Publicado no Jornal O Amigo do Povo, nº17, Junho/Julho/Agosto de 2026.
Esteban del Cerro

O dia 14 de junho sempre será lembrado como um dia de resistência para os povos indígenas Guarani e Kaiowá, mas também de memória e luto. Neste dia, em 2016, após a retomada do tekoha (“lugar onde se é”, terra ancestral Guarani e Kaiowá) de toro paso, no município de Caarapó (MS), dezenas de latifundiários da região, fortemente armados, se organizaram para atacar a retomada. Com 40 caminhonetes e máquinas agrícolas, após se articularem no interior da COAMO – uma gigantesca cooperativa do agronegócio –, atravessam diversas fazendas vizinhas em uma violenta ofensiva contra os indígenas, resultando no assassinato de Clodiode de Souza e seis feridos, hospitalizados com ferimentos em órgãos vitais. Alguns dos feridos, como Jesus (já falecido) e Norivaldo, carregam até hoje balas de fogo alojadas em seus corpos. Os indígenas também denunciaram a participação direta da Polícia Militar, além de delegados da Polícia Federal acusados pelo Ministério Público Federal de envolvimento com os fazendeiros. É preciso lembrar que, enquanto os assassinos permanecem soltos – principalmente os cinco fazendeiros acusados –, o pai de Clodiode, Leonardo de Souza, ficou preso por 5 anos acusado de ser liderança, de ter atacado e torturado policiais, e de ter sido responsável pela queima de máquinas agrícolas. Foi criminalizado pela luta coletiva de todo um povo.
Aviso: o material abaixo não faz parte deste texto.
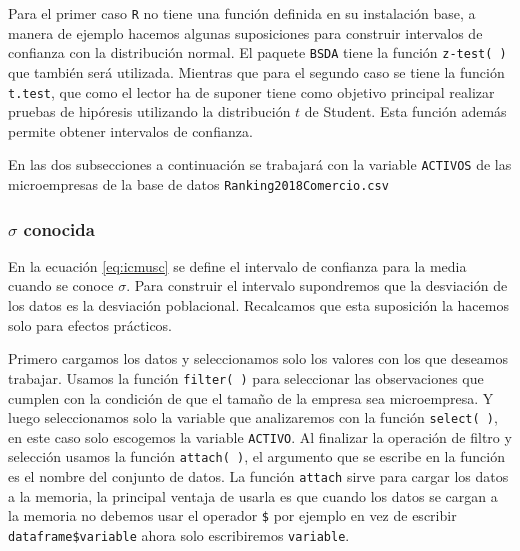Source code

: \documentclass[letterpaper,]{book}
\newenvironment{Shaded}{\begin{snugshade}}{\end{snugshade}}
\newcommand{\DataTypeTok}[1]{\textcolor[rgb]{0.13,0.29,0.53}{#1}}
\newcommand{\KeywordTok}[1]{\textcolor[rgb]{0.13,0.29,0.53}{\textbf{#1}}}
\newcommand{\NormalTok}[1]{#1}
\newcommand{\OperatorTok}[1]{\textcolor[rgb]{0.81,0.36,0.00}{\textbf{#1}}}
\newcommand{\OtherTok}[1]{\textcolor[rgb]{0.56,0.35,0.01}{#1}}
\newcommand{\StringTok}[1]{\textcolor[rgb]{0.31,0.60,0.02}{#1}}
\begin{document}
Para el primer caso \texttt{R} no tiene una función definida en su instalación base, a manera de ejemplo hacemos algunas suposiciones para construir intervalos de confianza con la distribución normal. El paquete \texttt{BSDA} tiene la función \texttt{z-test(\ )} que también será utilizada. Mientras que para el segundo caso se tiene la función \texttt{t.test}, que como el lector ha de suponer tiene como objetivo principal realizar pruebas de hipóresis utilizando la distribución \(t\) de Student. Esta función además permite obtener intervalos de confianza.

En las dos subsecciones a continuación se trabajará con la variable \texttt{ACTIVOS} de las microempresas de la base de datos \texttt{Ranking2018Comercio.csv}

\hypertarget{musc}{%
\subsubsection{\texorpdfstring{\(\sigma\) conocida}{\textbackslash{}sigma conocida}}\label{musc}}

En la ecuación \eqref{eq:icmusc} se define el intervalo de confianza para la media cuando se conoce \(\sigma\). Para construir el intervalo supondremos que la desviación de los datos es la desviación poblacional. Recalcamos que esta suposición la hacemos solo para efectos prácticos.

Primero cargamos los datos y seleccionamos solo los valores con los que deseamos trabajar. Usamos la función \texttt{filter(\ )} para seleccionar las observaciones que cumplen con la condición de que el tamaño de la empresa sea microempresa. Y luego seleccionamos solo la variable que analizaremos con la función \texttt{select(\ )}, en este caso solo escogemos la variable \texttt{ACTIVO}. Al finalizar la operación de filtro y selección usamos la función \texttt{attach(\ )}, el argumento que se escribe en la función es el nombre del conjunto de datos. La función \texttt{attach} sirve para cargar los datos a la memoria, la principal ventaja de usarla es que cuando los datos se cargan a la memoria no debemos usar el operador \texttt{\$} por ejemplo en vez de escribir \texttt{dataframe\$variable} ahora solo escribiremos \texttt{variable}.

\begin{Shaded}
\end{Shaded}
\end{document}

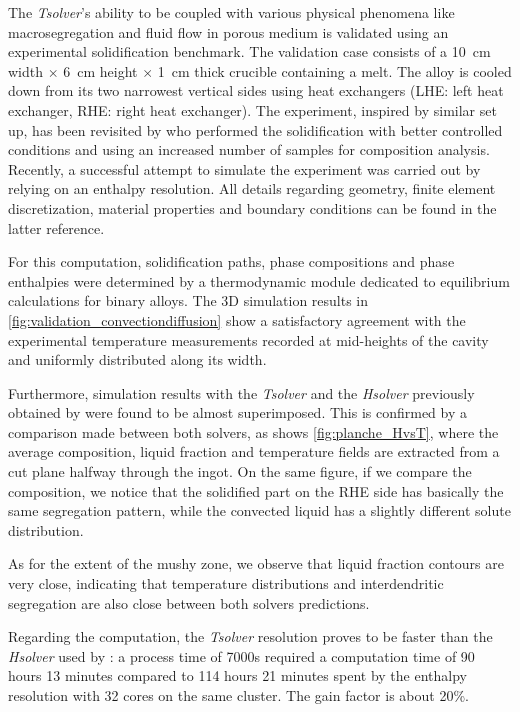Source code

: The \emph{Tsolver}’s ability to be coupled with various physical phenomena like macrosegregation and fluid flow 
in porous medium is validated using an experimental solidification benchmark. 
The validation case consists of a \SI{10}{\centi \metre}
width $\times$ \SI{6}{\centi \metre} height $\times$ \SI{1}{\centi \metre} thick crucible containing 
a  melt. The alloy is cooled down from its two 
narrowest vertical sides using heat exchangers (LHE: left heat exchanger, RHE: right heat exchanger). The 
experiment, inspired by \citet{hebditch_observations_1974} similar set up, has been 
revisited by \citet{hachani_experimental_2012} who performed the solidification with better 
controlled conditions and using an increased number of samples for composition analysis. Recently, a successful 
attempt to simulate the experiment was carried out by \citet{carozzani_direct_2013} relying on an enthalpy resolution. 
All details regarding geometry, finite element discretization, material properties 
and boundary conditions can be found in the latter reference. 

For this computation, solidification paths, phase compositions and phase enthalpies were determined by a thermodynamic 
module dedicated to equilibrium calculations for binary alloys. 
The 3D simulation results in \cref{fig:validation_convectiondiffusion}
show a satisfactory agreement with the experimental temperature measurements recorded at mid-heights of the cavity and uniformly 
distributed along its width. 

Furthermore, simulation results with the \emph{Tsolver} and the \emph{Hsolver} 
previously obtained by \citet{carozzani_direct_2013} were 
found to be almost superimposed. This is confirmed by a comparison made 
between both solvers, as shows \cref{fig:planche_HvsT}, where the average composition, 
liquid fraction and temperature fields are extracted from a cut plane halfway through the ingot. 
On the same figure, if we compare the composition, we notice that the solidified part on the RHE 
side has basically the same segregation pattern, while the convected liquid has a slightly different 
solute distribution. 

As for the extent of the mushy zone, we observe that liquid
fraction contours are very close, indicating that temperature distributions and interdendritic segregation are also close between 
both solvers predictions. 

Regarding the computation, the \emph{Tsolver} resolution proves to be 
faster than the \emph{Hsolver} used by \citet{carozzani_direct_2013}: a process time of 7000s required a computation time of 90 hours 
13 minutes compared to 114 hours 21 minutes spent by the enthalpy resolution with 32 cores on the same cluster. The gain factor 
is about 20\%.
O massacre, entretanto, também demarca uma vitória Guarani e Kaiowá: eles conseguem se manter no território através da luta, e decidem rebatizar o tekoha de Kunumi Poty Verá, nome indígena de batismo de Clodiode. Além disso, em resposta ao massacre, os indígenas avançaram em mais três retomadas na mesma região. As áreas reivindicadas fazem parte da Terra Indígena (TI) Dourados Amambaipegua I, de 55.600 hectares. A TI foi identificada em 2016 pela FUNAI e ainda não demarcada, nas proximidades da Reserva Indígena de Caarapó, a aldeia Tey’i Kue, com menos de 3.500 hectares. No total, são 9 retomadas no entorno da Reserva, demonstrando a força do levante indígena por terra e território, apesar de frequentes ataques químicos com agrotóxicos, violência policial e latifundiária, jagunços e pressão por capitulação.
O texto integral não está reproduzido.